Christine Manfield has created the definitive book on Indian cooking. She tells Peter Moore about her amazing journey through the food of India
With its luxurious silk cover, National Geographic-quality photos and authentic heirloom recipes from various regions of India, Christine Manfield's Tasting India is arguably the only book you need about India and its food. Indeed, India Today was so impressed that they called for it to replace Camellia Panjabi's venerable 50 Great Curries as the gift to give newly-wed couples heading off to live overseas.
Peter Moore talks to Christine about her love for India and its food, and the incredible journey that led to the creation of this stunning book.
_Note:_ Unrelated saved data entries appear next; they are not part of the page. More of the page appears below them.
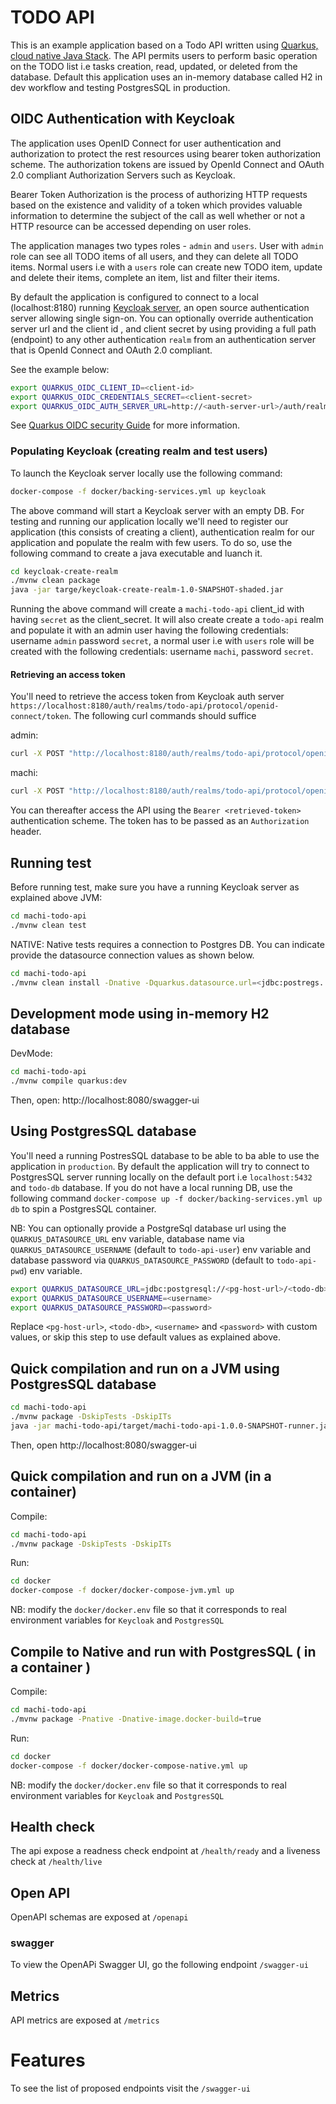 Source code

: # TODO API

This is an example application based on a Todo API written using [Quarkus, cloud native Java Stack](https://quarkus.io). 
The API permits users to perform basic operation on the TODO list i.e tasks creation, read, updated, or deleted from the database. 
Default this application uses an in-memory database called H2 in dev workflow and testing PostgresSQL in production. 

## OIDC Authentication with Keycloak
The application uses OpenID Connect for user authentication and authorization to protect the rest resources using bearer token authorization scheme. 
The authorization tokens are issued by OpenId Connect and OAuth 2.0 compliant Authorization Servers such as Keycloak.

Bearer Token Authorization is the process of authorizing HTTP requests based on the existence and validity of a token which 
provides valuable information to determine the subject of the call as well whether or not a HTTP resource can be accessed depending 
on user roles.

The application manages two types roles - `admin` and `users`. User with `admin` role can see all TODO items of all users, 
and they can delete all TODO items. Normal users i.e with a `users` role can create new TODO item, update and delete their items, 
complete an item, list and filter their items.

By default the application is configured to connect to a local (localhost:8180) running [Keycloak server](https://www.keycloak.org/about.html), an open source 
authentication server allowing single sign-on. You can optionally override authentication server url and the client id , and client secret by using providing 
a full path (endpoint) to any other authentication `realm` from an authentication server that is OpenId Connect and OAuth 2.0 compliant.

See the example below:
```bash
export QUARKUS_OIDC_CLIENT_ID=<client-id>
export QUARKUS_OIDC_CREDENTIALS_SECRET=<client-secret>
export QUARKUS_OIDC_AUTH_SERVER_URL=http://<auth-server-url>/auth/realms/<realm-name>
```

See [Quarkus OIDC security Guide](https://quarkus.io/guides/oidc-guide) for more information.

### Populating Keycloak (creating realm and test users)
To launch the Keycloak server locally use the following command:
```bash
docker-compose -f docker/backing-services.yml up keycloak
``` 

The above command will start a Keycloak server with an empty DB. For testing and running our application locally we'll need to register our application (this consists of creating a client), authentication realm for our application 
and populate the realm with few users. To do so, use the following command to create a java executable and luanch it. 
```bash
cd keycloak-create-realm
./mvnw clean package
java -jar targe/keycloak-create-realm-1.0-SNAPSHOT-shaded.jar
``` 

Running the above command will create a `machi-todo-api` client_id with having `secret` as the client_secret. 
It will also create create a `todo-api` realm and populate it with an admin user having the following credentials: 
username `admin` password `secret`, a normal user i.e with `users` role will be created with the following 
credentials: username `machi`, password `secret`. 

#### Retrieving an access token
You'll need to retrieve the access token from Keycloak auth server `https://localhost:8180/auth/realms/todo-api/protocol/openid-connect/token`. 
The following curl commands should suffice

admin:
```bash
curl -X POST "http://localhost:8180/auth/realms/todo-api/protocol/openid-connect/token" -H "Content-Type: application/x-www-form-urlencoded" -d "client_id=machi-todo-api" -d "client_secret=secret" "username=admin" -d "password=machi" -d "grant_type=password" | jq -r '.access_token'
``` 

machi:
```bash
curl -X POST "http://localhost:8180/auth/realms/todo-api/protocol/openid-connect/token" -H "Content-Type: application/x-www-form-urlencoded" -d "client_id=machi-todo-api" -d "client_secret=secret" -d "username=machi" -d "password=machi" -d "grant_type=password" | jq -r '.access_token'
``` 

You can thereafter access the API using the `Bearer <retrieved-token>` authentication scheme. The token has to be passed as an `Authorization` header.

## Running test
Before running test, make sure you have a running Keycloak server as explained above
JVM:
```bash
cd machi-todo-api
./mvnw clean test
```

NATIVE:
Native tests requires a connection to Postgres DB. You can indicate provide the datasource connection values as shown below.  
```bash
cd machi-todo-api
./mvnw clean install -Dnative -Dquarkus.datasource.url=<jdbc:postregs...> -Dquarkus.datasource.username=<pg-username> -Dquarkus.datasource.password=<pg-password>
```

## Development mode using in-memory H2 database
DevMode:
```bash
cd machi-todo-api
./mvnw compile quarkus:dev
```
Then, open: http://localhost:8080/swagger-ui

## Using PostgresSQL database
You'll need a running PostresSQL database to be able to ba able to use the application in `production`. 
By default the application will try to connect to PostgresSQL server running locally on the default port i.e `localhost:5432` and `todo-db` database. 
If you do not have a local running DB, use the following command `docker-compose up -f docker/backing-services.yml up db` to spin a PostgresSQL container.

NB: You can optionally provide a PostgreSql database url using the `QUARKUS_DATASOURCE_URL` env variable, database name via `QUARKUS_DATASOURCE_USERNAME` (default to `todo-api-user`) env variable and database password via `QUARKUS_DATASOURCE_PASSWORD` (default to `todo-api-pwd`) env variable. 
``` bash
export QUARKUS_DATASOURCE_URL=jdbc:postgresql://<pg-host-url>/<todo-db>
export QUARKUS_DATASOURCE_USERNAME=<username>
export QUARKUS_DATASOURCE_PASSWORD=<password>
```

Replace 
`<pg-host-url>`, `<todo-db>`,  `<username>` and `<password>` with custom values, or skip this step to use default values as explained above.
## Quick compilation and run on a JVM using PostgresSQL database

```bash
cd machi-todo-api
./mvnw package -DskipTests -DskipITs
java -jar machi-todo-api/target/machi-todo-api-1.0.0-SNAPSHOT-runner.jar
```

Then, open http://localhost:8080/swagger-ui

## Quick compilation and run on a JVM (in a container)
Compile:
```bash
cd machi-todo-api
./mvnw package -DskipTests -DskipITs
```

Run:
```bash
cd docker
docker-compose -f docker/docker-compose-jvm.yml up
```

NB: modify the `docker/docker.env` file so that it corresponds to real environment variables for `Keycloak` and `PostgresSQL`

## Compile to Native and run with PostgresSQL ( in a container )

Compile:
```bash
cd machi-todo-api
./mvnw package -Pnative -Dnative-image.docker-build=true
```

Run:
```bash
cd docker
docker-compose -f docker/docker-compose-native.yml up
```

NB: modify the `docker/docker.env` file so that it corresponds to real environment variables for `Keycloak` and `PostgresSQL`

## Health check

The api expose a readness check endpoint at `/health/ready` and a liveness check at `/health/live`
 

## Open API

OpenAPI schemas are exposed at `/openapi` 

### swagger 

To view the OpenAPi Swagger UI, go the following endpoint `/swagger-ui`

## Metrics

API metrics are exposed at `/metrics` 


# Features
To see the list of proposed endpoints visit the `/swagger-ui` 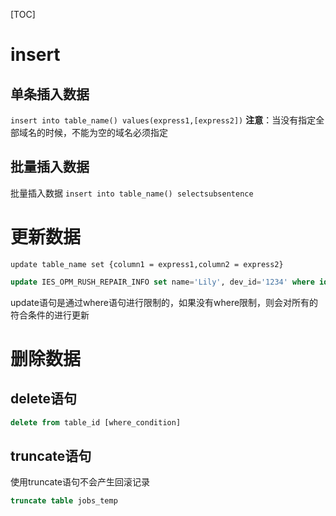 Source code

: [TOC]
# insert
## 单条插入数据
`insert into table_name() values(express1,[express2])`
**注意**：当没有指定全部域名的时候，不能为空的域名必须指定
## 批量插入数据
批量插入数据
`insert into table_name() selectsubsentence`
# 更新数据
`update table_name set {column1 = express1,column2 = express2}`
```sql
update IES_OPM_RUSH_REPAIR_INFO set name='Lily', dev_id='1234' where id='12345678';
```
update语句是通过where语句进行限制的，如果没有where限制，则会对所有的符合条件的进行更新
# 删除数据
## delete语句
```sql
delete from table_id [where_condition]
```
## truncate语句
使用truncate语句不会产生回滚记录
```sql
truncate table jobs_temp
``` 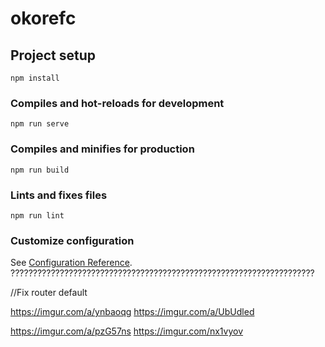 # okorefc

## Project setup
```
npm install
```

### Compiles and hot-reloads for development
```
npm run serve
```

### Compiles and minifies for production
```
npm run build
```

### Lints and fixes files
```
npm run lint
```

### Customize configuration
See [Configuration Reference](https://cli.vuejs.org/config/).
????????????????????????????????????????????????????????????????????

//Fix router default










https://imgur.com/a/ynbaoqg
https://imgur.com/a/UbUdled

https://imgur.com/a/pzG57ns
https://imgur.com/nx1vyov
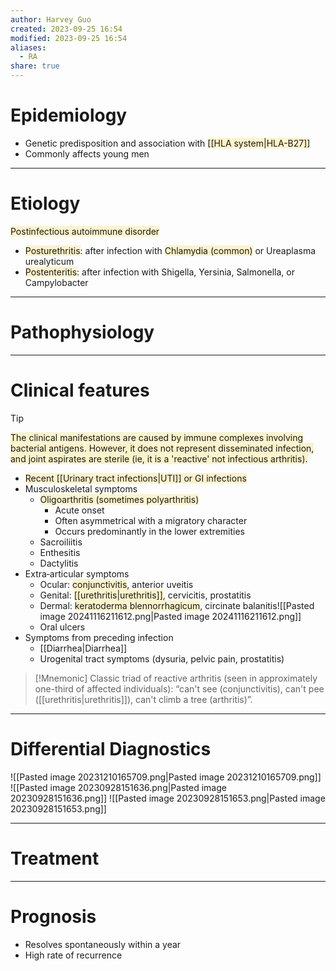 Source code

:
 ```yaml
---
author: Harvey Guo
created: 2023-09-25 16:54
modified: 2023-09-25 16:54
aliases:
  - RA
share: true
---
```

# Epidemiology
- Genetic predisposition and association with <span style="background:rgba(240, 200, 0, 0.2)">[[HLA system|HLA-B27]]</span> 
- Commonly affects young men

---
# Etiology
<span style="background:rgba(240, 200, 0, 0.2)">Postinfectious autoimmune disorder</span>  
- <span style="background:rgba(240, 200, 0, 0.2)">Posturethritis</span>: after infection with <span style="background:rgba(240, 200, 0, 0.2)">Chlamydia (common)</span> or Ureaplasma urealyticum
- <span style="background:rgba(240, 200, 0, 0.2)">Postenteritis</span>: after infection with Shigella, Yersinia, Salmonella, or Campylobacter

---
# Pathophysiology


---
# Clinical features
>[!tip] 
><span style="background:rgba(240, 200, 0, 0.2)">The clinical manifestations are caused by immune complexes involving bacterial antigens.  However, it does not represent disseminated infection, and joint aspirates are sterile (ie, it is a 'reactive' not infectious arthritis).</span>
- <span style="background:rgba(240, 200, 0, 0.2)">Recent [[Urinary tract infections|UTI]] or GI infections</span>
- Musculoskeletal symptoms
	- <span style="background:rgba(240, 200, 0, 0.2)">Oligoarthritis (sometimes polyarthritis)</span>
		- Acute onset
		- Often asymmetrical with a migratory character
		- Occurs predominantly in the lower extremities 
	- Sacroiliitis
	- Enthesitis
	- Dactylitis
- Extra‑articular symptoms
	- Ocular: <span style="background:rgba(240, 200, 0, 0.2)">conjunctivitis</span>, anterior uveitis
	- Genital: <span style="background:rgba(240, 200, 0, 0.2)">[[urethritis|urethritis]]</span>, cervicitis, prostatitis
	- Dermal: <span style="background:rgba(240, 200, 0, 0.2)">keratoderma blennorrhagicum</span>, circinate balanitis![[Pasted image 20241116211612.png|Pasted image 20241116211612.png]]
	- Oral ulcers
- Symptoms from preceding infection 
	- [[Diarrhea|Diarrhea]]
	- Urogenital tract symptoms (dysuria, pelvic pain, prostatitis)

>[!Mnemonic] 
>Classic triad of reactive arthritis (seen in approximately one-third of affected individuals): “can't see (conjunctivitis), can't pee ([[urethritis|urethritis]]), can't climb a tree (arthritis)”.

---
# Differential Diagnostics
![[Pasted image 20231210165709.png|Pasted image 20231210165709.png]]
![[Pasted image 20230928151636.png|Pasted image 20230928151636.png]]
![[Pasted image 20230928151653.png|Pasted image 20230928151653.png]]

---
# Treatment


---
# Prognosis
- Resolves spontaneously within a year
- High rate of recurrence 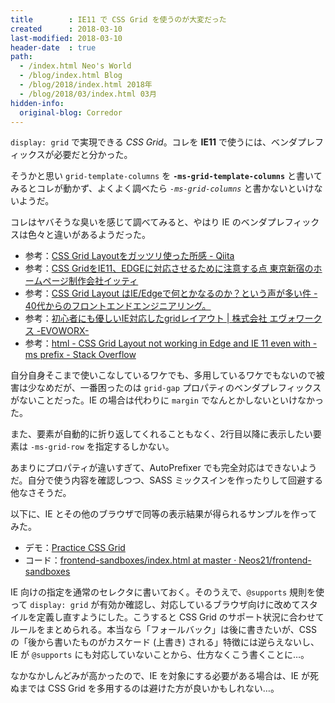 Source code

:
 ```yaml
---
title        : IE11 で CSS Grid を使うのが大変だった
created      : 2018-03-10
last-modified: 2018-03-10
header-date  : true
path:
  - /index.html Neo's World
  - /blog/index.html Blog
  - /blog/2018/index.html 2018年
  - /blog/2018/03/index.html 03月
hidden-info:
  original-blog: Corredor
---
```


`display: grid` で実現できる _CSS Grid_。コレを **IE11** で使うには、ベンダプレフィックスが必要だと分かった。

そうかと思い `grid-template-columns` を **`-ms-grid-template-columns`** と書いてみるとコレが動かず、よくよく調べたら _`-ms-grid-columns`_ と書かないといけないようだ。

コレはヤバそうな臭いを感じて調べてみると、やはり IE のベンダプレフィックスは色々と違いがあるようだった。

- 参考：[CSS Grid Layoutをガッツリ使った所感 - Qiita](https://qiita.com/clockmaker/items/2a6ba69ef6e452844adf)
- 参考：[CSS GridをIE11、EDGEに対応させるために注意する点 東京新宿のホームページ制作会社イッティ](https://www.itti.jp/web-staff/css-grid.php)
- 参考：[CSS Grid Layout はIE/Edgeで何とかなるのか？という声が多い件 - 40代からのフロントエンドエンジニアリング。](http://mntp.hatenablog.jp/entry/2017/05/01/003649)
- 参考：[初心者にも優しいIE対応したgridレイアウト | 株式会社 エヴォワークス -EVOWORX-](https://www.evoworx.co.jp/blog/cssgrid/)
- 参考：[html - CSS Grid Layout not working in Edge and IE 11 even with -ms prefix - Stack Overflow](https://stackoverflow.com/questions/45786788/css-grid-layout-not-working-in-edge-and-ie-11-even-with-ms-prefix)

自分自身そこまで使いこなしているワケでも、多用しているワケでもないので被害は少なめだが、一番困ったのは `grid-gap` プロパティのベンダプレフィックスがないことだった。IE の場合は代わりに `margin` でなんとかしないといけなかった。

また、要素が自動的に折り返してくれることもなく、2行目以降に表示したい要素は `-ms-grid-row` を指定するしかない。

あまりにプロパティが違いすぎて、AutoPrefixer でも完全対応はできないようだ。自分で使う内容を確認しつつ、SASS ミックスインを作ったりして回避する他なさそうだ。

以下に、IE とその他のブラウザで同等の表示結果が得られるサンプルを作ってみた。

- デモ：[Practice CSS Grid](https://neos21.github.io/frontend-sandboxes/practice-css-grid/index.html)
- コード：[frontend-sandboxes/index.html at master · Neos21/frontend-sandboxes](https://github.com/neos21/frontend-sandboxes/blob/master/practice-css-grid/index.html)

IE 向けの指定を通常のセレクタに書いておく。そのうえで、`@supports` 規則を使って `display: grid` が有効か確認し、対応しているブラウザ向けに改めてスタイルを定義し直すようにした。こうすると CSS Grid のサポート状況に合わせてルールをまとめられる。本当なら「フォールバック」は後に書きたいが、CSS の「後から書いたものがカスケード (上書き) される」特徴には逆らえないし、IE が `@supports` にも対応していないことから、仕方なくこう書くことに…。

なかなかしんどみが高かったので、IE を対象にする必要がある場合は、IE が死ぬまでは CSS Grid を多用するのは避けた方が良いかもしれない…。
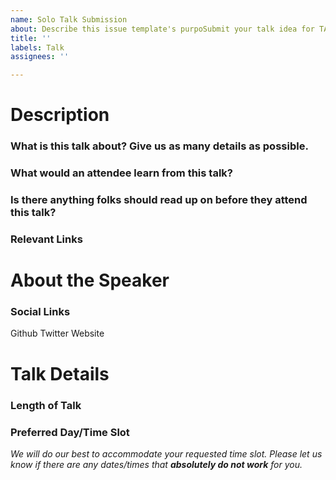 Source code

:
 ```yaml
---
name: Solo Talk Submission
about: Describe this issue template's purpoSubmit your talk idea for TABConf!se here.
title: ''
labels: Talk
assignees: ''

---
```


# Description
### What is this talk about? Give us as many details as possible. 
### What would an attendee learn from this talk?
### Is there anything folks should read up on before they attend this talk?
### Relevant Links

# About the Speaker
### Social Links
Github 
Twitter
Website

# Talk Details
### Length of Talk
### Preferred Day/Time Slot 
*We will do our best to accommodate your requested time slot. Please let us know if there are any dates/times that ***absolutely do not work*** for you.*
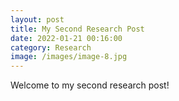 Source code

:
 ```yaml
---
layout: post
title: My Second Research Post
date: 2022-01-21 00:16:00
category: Research
image: /images/image-8.jpg
---
```

Welcome to my second research post! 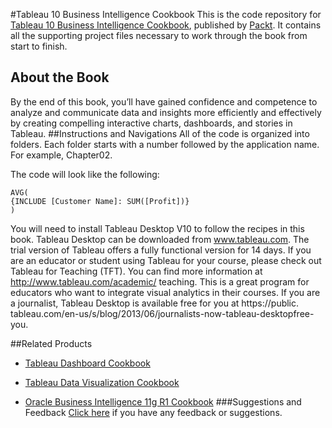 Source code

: #Tableau 10 Business Intelligence Cookbook
This is the code repository for [Tableau 10 Business Intelligence Cookbook](https://www.packtpub.com/big-data-and-business-intelligence/tableau-10-business-intelligence-cookbook?utm_source=github&utm_medium=repository&utm_campaign=9781786465634), published by [Packt](www.packtpub.com). It contains all the supporting project files necessary to work through the book from start to finish.
## About the Book
By the end of this book, you’ll have gained confidence and competence to analyze and communicate data and insights more efficiently and effectively by creating compelling interactive charts, dashboards, and stories in Tableau.
##Instructions and Navigations
All of the code is organized into folders. Each folder starts with a number followed by the application name. For example, Chapter02.



The code will look like the following:
```
AVG(
{INCLUDE [Customer Name]: SUM([Profit])}
)
```

You will need to install Tableau Desktop V10 to follow the recipes in this book. Tableau
Desktop can be downloaded from www.tableau.com. The trial version of Tableau offers a
fully functional version for 14 days.
If you are an educator or student using Tableau for your course, please check out Tableau for
Teaching (TFT). You can find more information at http://www.tableau.com/academic/
teaching. This is a great program for educators who want to integrate visual analytics in
their courses.
If you are a journalist, Tableau Desktop is available free for you at https://public.
tableau.com/en-us/s/blog/2013/06/journalists-now-tableau-desktopfree-
you.

##Related Products
* [Tableau Dashboard Cookbook](https://www.packtpub.com/big-data-and-business-inteliigence/tableau-dashboard-cookbook?utm_source=github&utm_medium=repository&utm_campaign=9781782177906)

* [Tableau Data Visualization Cookbook](https://www.packtpub.com/big-data-and-business-intelligence/tableau-data-visualization-cookbook?utm_source=github&utm_medium=repository&utm_campaign=9781849689786)

* [Oracle Business Intelligence 11g R1 Cookbook](https://www.packtpub.com/big-data-and-business-intelligence/oracle-business-intelligence-11g-r1-cookbook?utm_source=github&utm_medium=repository&utm_campaign=9781849686006)
###Suggestions and Feedback
[Click here](https://docs.google.com/forms/d/e/1FAIpQLSe5qwunkGf6PUvzPirPDtuy1Du5Rlzew23UBp2S-P3wB-GcwQ/viewform) if you have any feedback or suggestions.
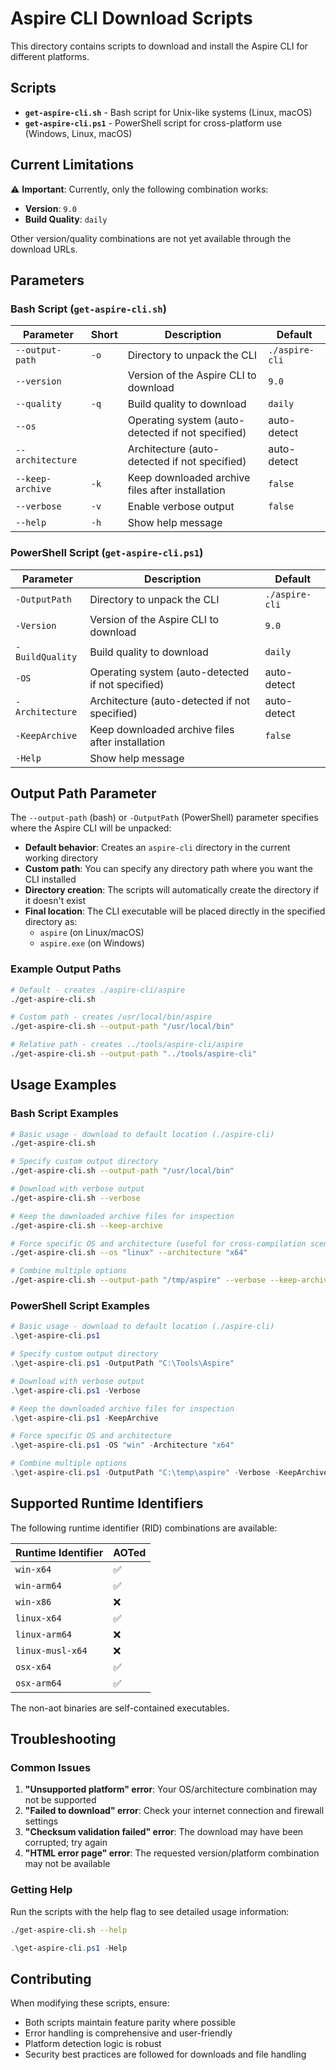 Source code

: # Aspire CLI Download Scripts

This directory contains scripts to download and install the Aspire CLI for different platforms.

## Scripts

- **`get-aspire-cli.sh`** - Bash script for Unix-like systems (Linux, macOS)
- **`get-aspire-cli.ps1`** - PowerShell script for cross-platform use (Windows, Linux, macOS)

## Current Limitations

⚠️ **Important**: Currently, only the following combination works:
- **Version**: `9.0`
- **Build Quality**: `daily`

Other version/quality combinations are not yet available through the download URLs.

## Parameters

### Bash Script (`get-aspire-cli.sh`)

| Parameter        | Short | Description                                       | Default        |
|------------------|-------|---------------------------------------------------|----------------|
| `--output-path`  | `-o`  | Directory to unpack the CLI                       | `./aspire-cli` |
| `--version`      |       | Version of the Aspire CLI to download             | `9.0`          |
| `--quality`      | `-q`  | Build quality to download                         | `daily`        |
| `--os`           |       | Operating system (auto-detected if not specified) | auto-detect    |
| `--architecture` |       | Architecture (auto-detected if not specified)     | auto-detect    |
| `--keep-archive` | `-k`  | Keep downloaded archive files after installation  | `false`        |
| `--verbose`      | `-v`  | Enable verbose output                             | `false`        |
| `--help`         | `-h`  | Show help message                                 |                |

### PowerShell Script (`get-aspire-cli.ps1`)

| Parameter       | Description                                       | Default        |
|-----------------|---------------------------------------------------|----------------|
| `-OutputPath`   | Directory to unpack the CLI                       | `./aspire-cli` |
| `-Version`      | Version of the Aspire CLI to download             | `9.0`          |
| `-BuildQuality` | Build quality to download                         | `daily`        |
| `-OS`           | Operating system (auto-detected if not specified) | auto-detect    |
| `-Architecture` | Architecture (auto-detected if not specified)     | auto-detect    |
| `-KeepArchive`  | Keep downloaded archive files after installation  | `false`        |
| `-Help`         | Show help message                                 |                |

## Output Path Parameter

The `--output-path` (bash) or `-OutputPath` (PowerShell) parameter specifies where the Aspire CLI will be unpacked:

- **Default behavior**: Creates an `aspire-cli` directory in the current working directory
- **Custom path**: You can specify any directory path where you want the CLI installed
- **Directory creation**: The scripts will automatically create the directory if it doesn't exist
- **Final location**: The CLI executable will be placed directly in the specified directory as:
  - `aspire` (on Linux/macOS)
  - `aspire.exe` (on Windows)

### Example Output Paths

```bash
# Default - creates ./aspire-cli/aspire
./get-aspire-cli.sh

# Custom path - creates /usr/local/bin/aspire
./get-aspire-cli.sh --output-path "/usr/local/bin"

# Relative path - creates ../tools/aspire-cli/aspire
./get-aspire-cli.sh --output-path "../tools/aspire-cli"
```

## Usage Examples

### Bash Script Examples

```bash
# Basic usage - download to default location (./aspire-cli)
./get-aspire-cli.sh

# Specify custom output directory
./get-aspire-cli.sh --output-path "/usr/local/bin"

# Download with verbose output
./get-aspire-cli.sh --verbose

# Keep the downloaded archive files for inspection
./get-aspire-cli.sh --keep-archive

# Force specific OS and architecture (useful for cross-compilation scenarios)
./get-aspire-cli.sh --os "linux" --architecture "x64"

# Combine multiple options
./get-aspire-cli.sh --output-path "/tmp/aspire" --verbose --keep-archive
```

### PowerShell Script Examples

```powershell
# Basic usage - download to default location (./aspire-cli)
.\get-aspire-cli.ps1

# Specify custom output directory
.\get-aspire-cli.ps1 -OutputPath "C:\Tools\Aspire"

# Download with verbose output
.\get-aspire-cli.ps1 -Verbose

# Keep the downloaded archive files for inspection
.\get-aspire-cli.ps1 -KeepArchive

# Force specific OS and architecture
.\get-aspire-cli.ps1 -OS "win" -Architecture "x64"

# Combine multiple options
.\get-aspire-cli.ps1 -OutputPath "C:\temp\aspire" -Verbose -KeepArchive
```

## Supported Runtime Identifiers

The following runtime identifier (RID) combinations are available:

| Runtime Identifier | AOTed |
|-------------------|-------------|
| `win-x64` | ✅ |
| `win-arm64` | ✅ |
| `win-x86` | ❌ |
| `linux-x64` | ✅ |
| `linux-arm64` | ❌ |
| `linux-musl-x64` | ❌ |
| `osx-x64` | ✅ |
| `osx-arm64` | ✅ |

The non-aot binaries are self-contained executables.

## Troubleshooting

### Common Issues

1. **"Unsupported platform" error**: Your OS/architecture combination may not be supported
2. **"Failed to download" error**: Check your internet connection and firewall settings
3. **"Checksum validation failed" error**: The download may have been corrupted; try again
4. **"HTML error page" error**: The requested version/platform combination may not be available

### Getting Help

Run the scripts with the help flag to see detailed usage information:

```bash
./get-aspire-cli.sh --help
```

```powershell
.\get-aspire-cli.ps1 -Help
```

## Contributing

When modifying these scripts, ensure:
- Both scripts maintain feature parity where possible
- Error handling is comprehensive and user-friendly
- Platform detection logic is robust
- Security best practices are followed for downloads and file handling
What was it that drew you to India? And what is it that keeps drawing you back?
One word: Spice.
My first trip to India was in the mid 90s. I was invited to be a guest chef at a restaurant there, to put on a menu and do my thing. That was starting point of a life-long love affair. It’s a country I just got. It got under my skin. Every time I go back it’s a totally different experience. There’s always something new. Something exciting. Something different to explore.
Do you seek out new spices each time?
Not spices. I'm pretty much all over what’s available. But there are always these interesting little nuances in the way that people use spices and that changes right across the country. Person-to-person, almost. Everyone’s got their own interpretation on how they might do a dish.
Where did you get the recipes from?
A lot were from home cooks. And they are all authentic. It's not me as a westerner or an outsider coming in and putting on an overlay of how I perceive Indian food should be or how I would change things. Each recipe is documented exactly as they were given to me.
My working title was ‘Mother India’ because it was the mothers of India who were the inspiration, the starting point for this. I set out with the goal of collecting heirloom recipes across modern India, and also look at how practices and other things have changed over time. How people cook today.
There’s one story in the book about a lady you visited who picked up little tips from watching cookery shows.
The village girl in Calcutta. She told me that in her downtime, between the preparation for lunch and the preparation for dinner, she'd sit there and watch TV cooking shows and would just totally absorb everything she saw. When I spent the day cooking with her she showed me how she cut out little vegetable shapes, which she’d seen on some Thai cooking show.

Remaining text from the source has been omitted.